Limitations of our work were related to the reported HCV PBMCs PCR(−) in 12 out of 211 patients during the first 12 weeks of OAT, and then identifying them later as relapsers at the end of the 24th week. In fact, these 12 patients may be non-responders and the PBMC HCV RNA PCR could not recognize them earlier before completing the 12 weeks of OAT. This limitation might be related to the occasionally decreased availability of the infected mononuclear cells in patient circulation for a while after completing the treatment course.6,13 In addition, our design did not offer enough time to evaluate the association of HCV RNA PBMC(+) SRT(−) PCR with seroconversion. So, the frequency of PBMC HCV RNA PCR-dependent relapse in the current study (10.3%) was higher than SRT PCR-dependent relapse that was reported in registration trials because PBMC HCV RNA relapse was identified early, and maybe more time is required to see increasing rates of viral RNA seroconversions. Other minor limitations included the prohibitive cost and the decreased availability of PBMCs PCR as a convenient diagnostic procedure because it is not yet well known to practitioners in HCV endemic areas.

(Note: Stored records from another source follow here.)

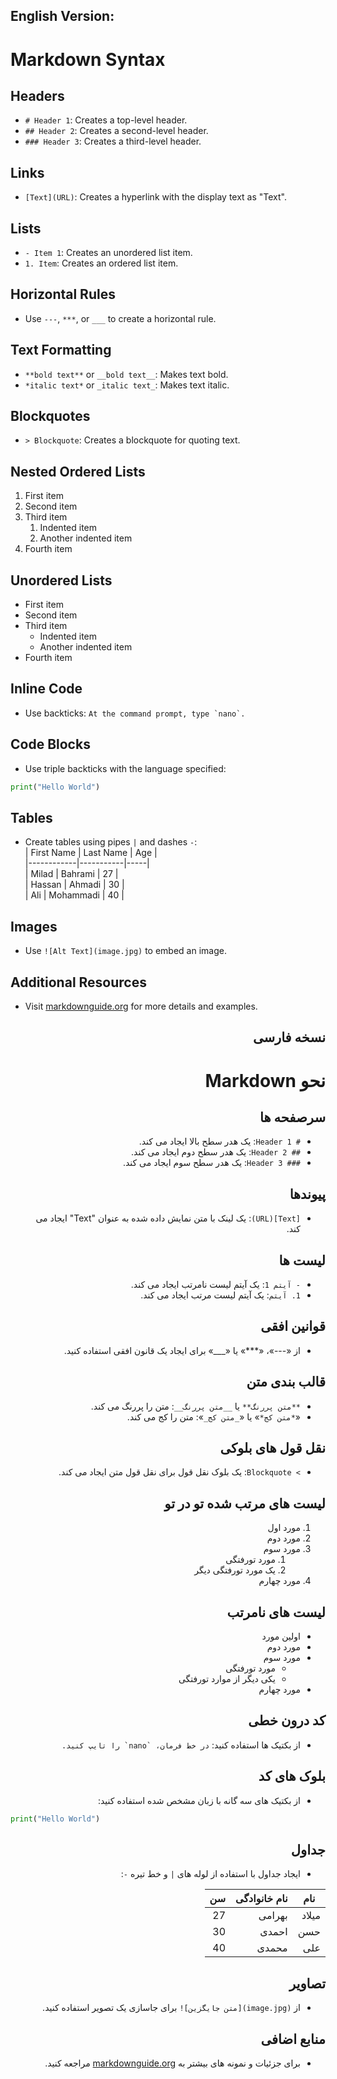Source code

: ## **English Version:**

# Markdown Syntax

## Headers
- `# Header 1`: Creates a top-level header.
- `## Header 2`: Creates a second-level header.
- `### Header 3`: Creates a third-level header.

## Links
- `[Text](URL)`: Creates a hyperlink with the display text as "Text".

## Lists
- `- Item 1`: Creates an unordered list item.
- `1. Item`: Creates an ordered list item.

## Horizontal Rules
- Use `---`, `***`, or `___` to create a horizontal rule.

## Text Formatting
- `**bold text**` or `__bold text__`: Makes text bold.
- `*italic text*` or `_italic text_`: Makes text italic.

## Blockquotes
- `> Blockquote`: Creates a blockquote for quoting text.

## Nested Ordered Lists
1. First item  
2. Second item  
3. Third item  
    1. Indented item  
    2. Another indented item  
4. Fourth item  

## Unordered Lists
- First item  
- Second item  
- Third item  
    - Indented item  
    - Another indented item  
- Fourth item  

## Inline Code
- Use backticks: ``At the command prompt, type `nano`.``

## Code Blocks
- Use triple backticks with the language specified:

```python
print("Hello World")
```

## Tables
- Create tables using pipes `|` and dashes `-`:  
    | First Name | Last Name | Age |  
    |------------|-----------|-----|  
    | Milad      | Bahrami   | 27  |  
    | Hassan     | Ahmadi    | 30  |  
    | Ali        | Mohammadi | 40  |  

## Images
- Use `![Alt Text](image.jpg)` to embed an image.

## Additional Resources
- Visit [markdownguide.org](https://markdownguide.org) for more details and examples.

<div dir="rtl">

## **نسخه فارسی** 

# نحو Markdown 

## سرصفحه ها
- `# Header 1`: یک هدر سطح بالا ایجاد می کند.
- `## Header 2`: یک هدر سطح دوم ایجاد می کند.
- `### Header 3`: یک هدر سطح سوم ایجاد می کند.

## پیوندها
- `[Text](URL)`: یک لینک با متن نمایش داده شده به عنوان "Text" ایجاد می کند.

## لیست ها
- `- آیتم 1`: یک آیتم لیست نامرتب ایجاد می کند.
- `1. آیتم`: یک آیتم لیست مرتب ایجاد می کند.

## قوانین افقی
- از «---»، «***» یا «___» برای ایجاد یک قانون افقی استفاده کنید.

## قالب بندی متن
- `**متن پررنگ**` یا `__متن پررنگ__`: متن را پررنگ می کند.
- «`*متن کج*`» یا «`_متن کج_`»: متن را کج می کند.

## نقل قول های بلوکی
- `> Blockquote`: یک بلوک نقل قول برای نقل قول متن ایجاد می کند.

## لیست های مرتب شده تو در تو
1. مورد اول
2. مورد دوم
3. مورد سوم
   1. مورد تورفتگی
   2. یک مورد تورفتگی دیگر
4. مورد چهارم

## لیست های نامرتب
- اولین مورد
- مورد دوم
- مورد سوم
  - مورد تورفتگی
  - یکی دیگر از موارد تورفتگی
- مورد چهارم

## کد درون خطی
- از بکتیک ها استفاده کنید: ``در خط فرمان، `nano` را تایپ کنید.``

## بلوک های کد
- از بکتیک های سه گانه با زبان مشخص شده استفاده کنید:
</div>

```python
print("Hello World")
```

<div dir="rtl">

## جداول
- ایجاد جداول با استفاده از لوله های `|` و خط تیره `-`:

 | نام  | نام خانوادگی | سن |
 |------|-------------|----|
 | میلاد | بهرامی      | 27 |
 | حسن  | احمدی       | 30 |
 | علی  | محمدی       | 40 |

## تصاویر
- از `(image.jpg)[متن جایگزین]!` برای جاسازی یک تصویر استفاده کنید.

## منابع اضافی
- برای جزئیات و نمونه های بیشتر به [markdownguide.org](https://markdownguide.org) مراجعه کنید.
</div>
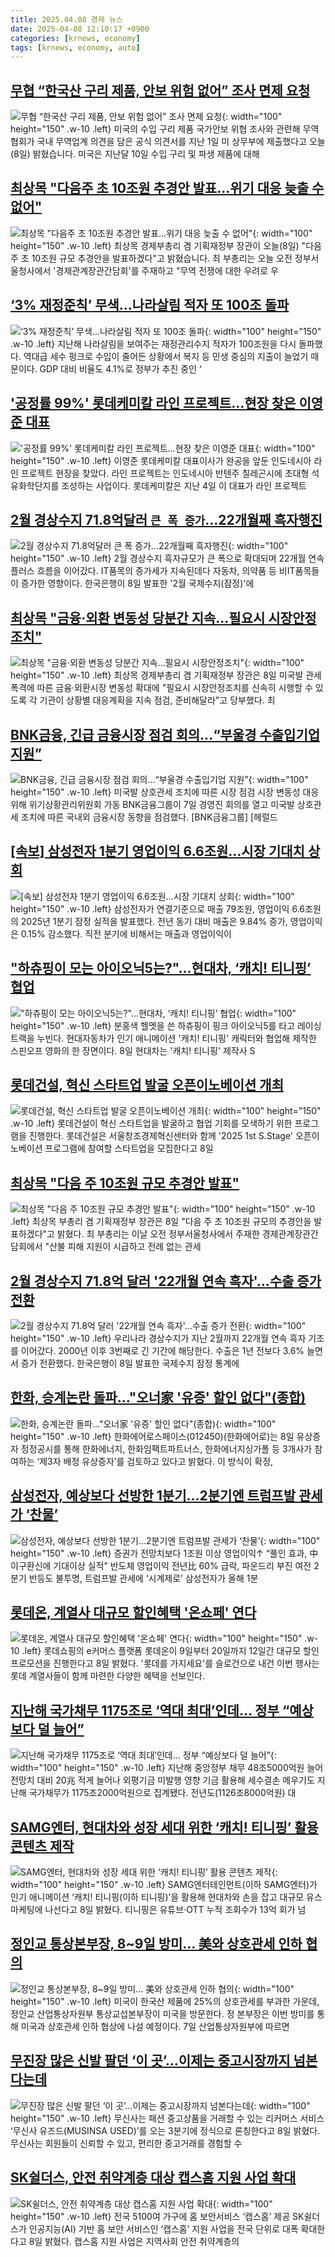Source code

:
 ```yaml
---
title: 2025.04.08 경제 뉴스
date: 2025-04-08 12:10:17 +0900
categories: [krnews, economy]
tags: [krnews, economy, auto]
---
```

## [무협 “한국산 구리 제품, 안보 위험 없어” 조사 면제 요청](https://n.news.naver.com/mnews/article/056/0011927243)

![무협 “한국산 구리 제품, 안보 위험 없어” 조사 면제 요청](https://mimgnews.pstatic.net/image/origin/056/2025/04/08/11927243.jpg?type=nf220_150){: width="100" height="150" .w-10 .left}
미국의 수입 구리 제품 국가안보 위협 조사와 관련해 무역협회가 국내 무역업계 의견을 담은 공식 의견서를 지난 1일 미 상무부에 제출했다고 오늘(8일) 밝혔습니다. 미국은 지난달 10일 수입 구리 및 파생 제품에 대해

## [최상목 "다음주 초 10조원 추경안 발표…위기 대응 늦출 수 없어"](https://n.news.naver.com/mnews/article/422/0000728881)

![최상목 "다음주 초 10조원 추경안 발표…위기 대응 늦출 수 없어"](https://mimgnews.pstatic.net/image/origin/422/2025/04/08/728881.jpg?type=nf220_150){: width="100" height="150" .w-10 .left}
최상목 경제부총리 겸 기획재정부 장관이 오늘(8일) "다음주 초 10조원 규모 추경안을 발표하겠다"고 밝혔습니다. 최 부총리는 오늘 오전 정부서울청사에서 '경제관계장관간담회'를 주재하고 "무역 전쟁에 대한 우려로 우

## [‘3% 재정준칙’ 무색…나라살림 적자 또 100조 돌파](https://n.news.naver.com/mnews/article/011/0004471469)

![‘3% 재정준칙’ 무색…나라살림 적자 또 100조 돌파](https://mimgnews.pstatic.net/image/origin/011/2025/04/08/4471469.jpg?type=nf220_150){: width="100" height="150" .w-10 .left}
지난해 나라살림을 보여주는 재정관리수지 적자가 100조원을 다시 돌파했다. 역대급 세수 펑크로 수입이 줄어든 상황에서 복지 등 민생 중심의 지출이 늘었기 때문이다. GDP 대비 비율도 4.1%로 정부가 추진 중인 ‘

## ['공정률 99%' 롯데케미칼 라인 프로젝트…현장 찾은 이영준 대표](https://n.news.naver.com/mnews/article/277/0005574319)

!['공정률 99%' 롯데케미칼 라인 프로젝트…현장 찾은 이영준 대표](https://mimgnews.pstatic.net/image/origin/277/2025/04/08/5574319.jpg?type=nf220_150){: width="100" height="150" .w-10 .left}
이영준 롯데케미칼 대표이사가 완공을 앞둔 인도네시아 라인 프로젝트 현장을 찾았다. 라인 프로젝트는 인도네시아 반텐주 칠레곤시에 초대형 석유화학단지를 조성하는 사업이다. 롯데케미칼은 지난 4일 이 대표가 라인 프로젝트

## [2월 경상수지 71.8억달러 `큰 폭 증가`…22개월째 흑자행진](https://n.news.naver.com/mnews/article/029/0002946537)

![2월 경상수지 71.8억달러 `큰 폭 증가`…22개월째 흑자행진](https://mimgnews.pstatic.net/image/origin/029/2025/04/08/2946537.jpg?type=nf220_150){: width="100" height="150" .w-10 .left}
2월 경상수지 흑자규모가 큰 폭으로 확대되며 22개월 연속 플러스 흐름을 이어갔다. IT품목의 증가세가 지속된데다 자동차, 의약품 등 비IT품목들이 증가한 영향이다. 한국은행이 8일 발표한 '2월 국제수지(잠정)'에

## [최상목 "금융·외환 변동성 당분간 지속...필요시 시장안정조치"](https://n.news.naver.com/mnews/article/277/0005574248)

![최상목 "금융·외환 변동성 당분간 지속...필요시 시장안정조치"](https://mimgnews.pstatic.net/image/origin/277/2025/04/08/5574248.jpg?type=nf220_150){: width="100" height="150" .w-10 .left}
최상목 경제부총리 겸 기획재정부 장관은 8일 미국발 관세 폭격에 따른 금융·외환시장 변동성 확대에 "필요시 시장안정조치를 신속히 시행할 수 있도록 각 기관이 상황별 대응계획을 지속 점검, 준비해달라"고 당부했다. 최

## [BNK금융, 긴급 금융시장 점검 회의...“부울경 수출입기업 지원”](https://n.news.naver.com/mnews/article/016/0002454048)

![BNK금융, 긴급 금융시장 점검 회의...“부울경 수출입기업 지원”](https://mimgnews.pstatic.net/image/origin/016/2025/04/08/2454048.jpg?type=nf220_150){: width="100" height="150" .w-10 .left}
미국발 상호관세 조치에 따른 시장 점검 시장 변동성 대응 위해 위기상황관리위원회 가동 BNK금융그룹이 7일 경영진 회의를 열고 미국발 상호관세 조치에 따른 국내외 금융시장 동향을 점검했다. [BNK금융그룹] [헤럴드

## [[속보] 삼성전자 1분기 영업이익 6.6조원…시장 기대치 상회](https://n.news.naver.com/mnews/article/025/0003432600)

![[속보] 삼성전자 1분기 영업이익 6.6조원…시장 기대치 상회](https://mimgnews.pstatic.net/image/origin/025/2025/04/08/3432600.jpg?type=nf220_150){: width="100" height="150" .w-10 .left}
삼성전자가 연결기준으로 매출 79조원, 영업이익 6.6조원의 2025년 1분기 잠정 실적을 발표했다. 전년 동기 대비 매출은 9.84% 증가, 영업이익은 0.15% 감소했다. 직전 분기에 비해서는 매출과 영업이익이

## ["하츄핑이 모는 아이오닉5는?"…현대차, ‘캐치! 티니핑’ 협업](https://n.news.naver.com/mnews/article/025/0003432637)

!["하츄핑이 모는 아이오닉5는?"…현대차, ‘캐치! 티니핑’ 협업](https://mimgnews.pstatic.net/image/origin/025/2025/04/08/3432637.jpg?type=nf220_150){: width="100" height="150" .w-10 .left}
분홍색 헬멧을 쓴 하츄핑이 핑크 아이오닉5를 타고 레이싱 트랙을 누빈다. 현대자동차가 인기 애니메이션 '캐치! 티니핑' 캐릭터와 협업해 제작한 스핀오프 영화의 한 장면이다. 8일 현대차는 '캐치! 티니핑' 제작사 S

## [롯데건설, 혁신 스타트업 발굴 오픈이노베이션 개최](https://n.news.naver.com/mnews/article/448/0000519161)

![롯데건설, 혁신 스타트업 발굴 오픈이노베이션 개최](https://mimgnews.pstatic.net/image/origin/448/2025/04/08/519161.jpg?type=nf220_150){: width="100" height="150" .w-10 .left}
롯데건설이 혁신 스타트업을 발굴하고 협업 기회를 모색하기 위한 프로그램을 진행한다. 롯데건설은 서울창조경제혁신센터와 함께 '2025 1st S.Stage' 오픈이노베이션 프로그램에 참여할 스타트업을 모집한다고 8일

## [최상목 "다음 주 10조원 규모 추경안 발표"](https://n.news.naver.com/mnews/article/025/0003432606)

![최상목 "다음 주 10조원 규모 추경안 발표"](https://mimgnews.pstatic.net/image/origin/025/2025/04/08/3432606.jpg?type=nf220_150){: width="100" height="150" .w-10 .left}
최상목 부총리 겸 기획재정부 장관은 8일 "다음 주 초 10조원 규모의 추경안을 발표하겠다"고 밝혔다. 최 부총리는 이날 오전 정부서울청사에서 주재한 경제관계장관간담회에서 "산불 피해 지원이 시급하고 전례 없는 관세

## [2월 경상수지 71.8억 달러 '22개월 연속 흑자'…수출 증가 전환](https://n.news.naver.com/mnews/article/421/0008179034)

![2월 경상수지 71.8억 달러 '22개월 연속 흑자'…수출 증가 전환](https://mimgnews.pstatic.net/image/origin/421/2025/04/08/8179034.jpg?type=nf220_150){: width="100" height="150" .w-10 .left}
우리나라 경상수지가 지난 2월까지 22개월 연속 흑자 기조를 이어갔다. 2000년 이후 3번째로 긴 기간에 해당한다. 수출은 1년 전보다 3.6% 늘면서 증가 전환했다. 한국은행이 8일 발표한 국제수지 잠정 통계에

## [한화, 승계논란 돌파…"오너家 '유증' 할인 없다"(종합)](https://n.news.naver.com/mnews/article/018/0005981961)

![한화, 승계논란 돌파…"오너家 '유증' 할인 없다"(종합)](https://mimgnews.pstatic.net/image/origin/018/2025/04/08/5981961.jpg?type=nf220_150){: width="100" height="150" .w-10 .left}
한화에어로스페이스(012450)(한화에어로)는 8일 유상증자 정정공시를 통해 한화에너지, 한화임팩트파트너스, 한화에너지싱가폴 등 3개사가 참여하는 ‘제3자 배정 유상증자’를 검토하고 있다고 밝혔다. 이 방식이 확정,

## [삼성전자, 예상보다 선방한 1분기…2분기엔 트럼프발 관세가 ‘찬물’](https://n.news.naver.com/mnews/article/366/0001067492)

![삼성전자, 예상보다 선방한 1분기…2분기엔 트럼프발 관세가 ‘찬물’](https://mimgnews.pstatic.net/image/origin/366/2025/04/08/1067492.jpg?type=nf220_150){: width="100" height="150" .w-10 .left}
증권가 전망치보다 1조원 이상 영업이익↑ “풀인 효과, 中 이구환신에 기대이상 실적” 반도체 영업이익 전년比 60% 급락, 파운드리 부진 여전 2분기 반등도 불투명, 트럼프발 관세에 ‘시계제로’ 삼성전자가 올해 1분

## [롯데온, 계열사 대규모 할인혜택 '온쇼페' 연다](https://n.news.naver.com/mnews/article/277/0005574200)

![롯데온, 계열사 대규모 할인혜택 '온쇼페' 연다](https://mimgnews.pstatic.net/image/origin/277/2025/04/08/5574200.jpg?type=nf220_150){: width="100" height="150" .w-10 .left}
롯데쇼핑의 e커머스 플랫폼 롯데온이 9일부터 20일까지 12일간 대규모 할인 프로모션을 진행한다고 8일 밝혔다. '롯데를 가지세요'를 슬로건으로 내건 이번 행사는 롯데 계열사들이 함께 마련한 다양한 혜택을 선보인다.

## [지난해 국가채무 1175조로 ‘역대 최대’인데… 정부 “예상보다 덜 늘어”](https://n.news.naver.com/mnews/article/366/0001067570)

![지난해 국가채무 1175조로 ‘역대 최대’인데… 정부 “예상보다 덜 늘어”](https://mimgnews.pstatic.net/image/origin/366/2025/04/08/1067570.jpg?type=nf220_150){: width="100" height="150" .w-10 .left}
지난해 중앙정부 채무 48조5000억원 늘어 전망치 대비 20兆 적게 늘어나 외평기금 미발행 영향 기금 활용해 세수결손 메우기도 지난해 국가채무가 1175조2000억원으로 집계됐다. 전년도(1126조8000억원) 대

## [SAMG엔터, 현대차와 성장 세대 위한 ‘캐치! 티니핑’ 활용 콘텐츠 제작](https://n.news.naver.com/mnews/article/277/0005574278)

![SAMG엔터, 현대차와 성장 세대 위한 ‘캐치! 티니핑’ 활용 콘텐츠 제작](https://mimgnews.pstatic.net/image/origin/277/2025/04/08/5574278.jpg?type=nf220_150){: width="100" height="150" .w-10 .left}
SAMG엔터테인먼트(이하 SAMG엔터)가 인기 애니메이션 ‘캐치! 티니핑(이하 티니핑)’을 활용해 현대차와 손을 잡고 대규모 유스 마케팅에 나선다고 8일 밝혔다. 티니핑은 유튜브·OTT 누적 조회수가 13억 회가 넘

## [정인교 통상본부장, 8~9일 방미… 美와 상호관세 인하 협의](https://n.news.naver.com/mnews/article/366/0001067365)

![정인교 통상본부장, 8~9일 방미… 美와 상호관세 인하 협의](https://mimgnews.pstatic.net/image/origin/366/2025/04/07/1067365.jpg?type=nf220_150){: width="100" height="150" .w-10 .left}
미국이 한국산 제품에 25%의 상호관세를 부과한 가운데, 정인교 산업통상자원부 통상교섭본부장이 미국을 방문한다. 정 본부장은 이번 방미를 통해 미국과 상호관세 인하 협상에 나설 예정이다. 7일 산업통상자원부에 따르면

## [무진장 많은 신발 팔던 ‘이 곳’…이제는 중고시장까지 넘본다는데](https://n.news.naver.com/mnews/article/009/0005472473)

![무진장 많은 신발 팔던 ‘이 곳’…이제는 중고시장까지 넘본다는데](https://mimgnews.pstatic.net/image/origin/009/2025/04/08/5472473.jpg?type=nf220_150){: width="100" height="150" .w-10 .left}
무신사는 패션 중고상품을 거래할 수 있는 리커머스 서비스 ‘무신사 유즈드(MUSINSA USED)’를 오는 3분기에 정식으로 론칭한다고 8일 밝혔다. 무신사는 회원들이 신뢰할 수 있고, 편리한 중고거래를 경험할 수

## [SK쉴더스, 안전 취약계층 대상 캡스홈 지원 사업 확대](https://n.news.naver.com/mnews/article/009/0005472578)

![SK쉴더스, 안전 취약계층 대상 캡스홈 지원 사업 확대](https://mimgnews.pstatic.net/image/origin/009/2025/04/08/5472578.jpg?type=nf220_150){: width="100" height="150" .w-10 .left}
전국 5100여 가구에 홈 보안서비스 ‘캡스홈’ 제공 SK쉴더스가 인공지능(AI) 기반 홈 보안 서비스인 ‘캡스홈’ 지원 사업을 전국 단위로 대폭 확대한다고 8일 밝혔다. 캡스홈 지원 사업은 지역사회 안전 취약계층의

In conclusion, we report marked disparity between SRT and PBMCs PCRs during evaluation of oral anti-HCV therapeutic efficacies. The achievement of earlier elimination of plasma and cellular HCV infection by antiviral therapy can be accomplished as identified by application of the CTF2 protocol and is expected to be associated with reducing treatment cost in future. Therapy extension beyond the scheduled treatment course is productive and leads to increasing SVR rates through minimizing the number of non-responders. Finally, application of the CTF2 protocol grants early identification of non-responders and potential relapsers in HCV RNA seronegative cases.
Abbreviations
- CRS:
cirrhosis risk score
- CTF2:
HCV-therapy follow-up fractionation
- DAAs:
direct-acting antiviral agents
- EOT:
end of treatment
- EOTSCI:
end of treatment sustained HCV infection
- HCC:
hepatocellular carcinoma
- HCV:
hepatitis C virus
- OAT:
oral antiviral therapy
- OCI:
occult HCV infection
- PBMCs:
peripheral blood mononuclear cells
- RAS:
resistance-associated substitution
- SRT:
single-step reverse transcription
- SVR:
sustained virologic response
Declarations
Acknowledgement
Financial support for this study was provided by the Faculty of Medicine at Al-Azhar University. Academic and technical support from the National Research Center (Cairo, Egypt) and the Academy of Scientific Research and Technology Development Fund (Grant No. 3365) are appreciated. We gratefully acknowledge the Herman Lopata Chair in Hepatitis Research for help and support of this study.
Conflict of interest
The authors have no conflict of interests related to this publication.
Authors’ contributions
Study design, patient management, data analysis and writing of the manuscript (MDAA), patient recruitment (SE); writing of the manuscript (RE, GW), performance of the PCR screening (MEA, RD).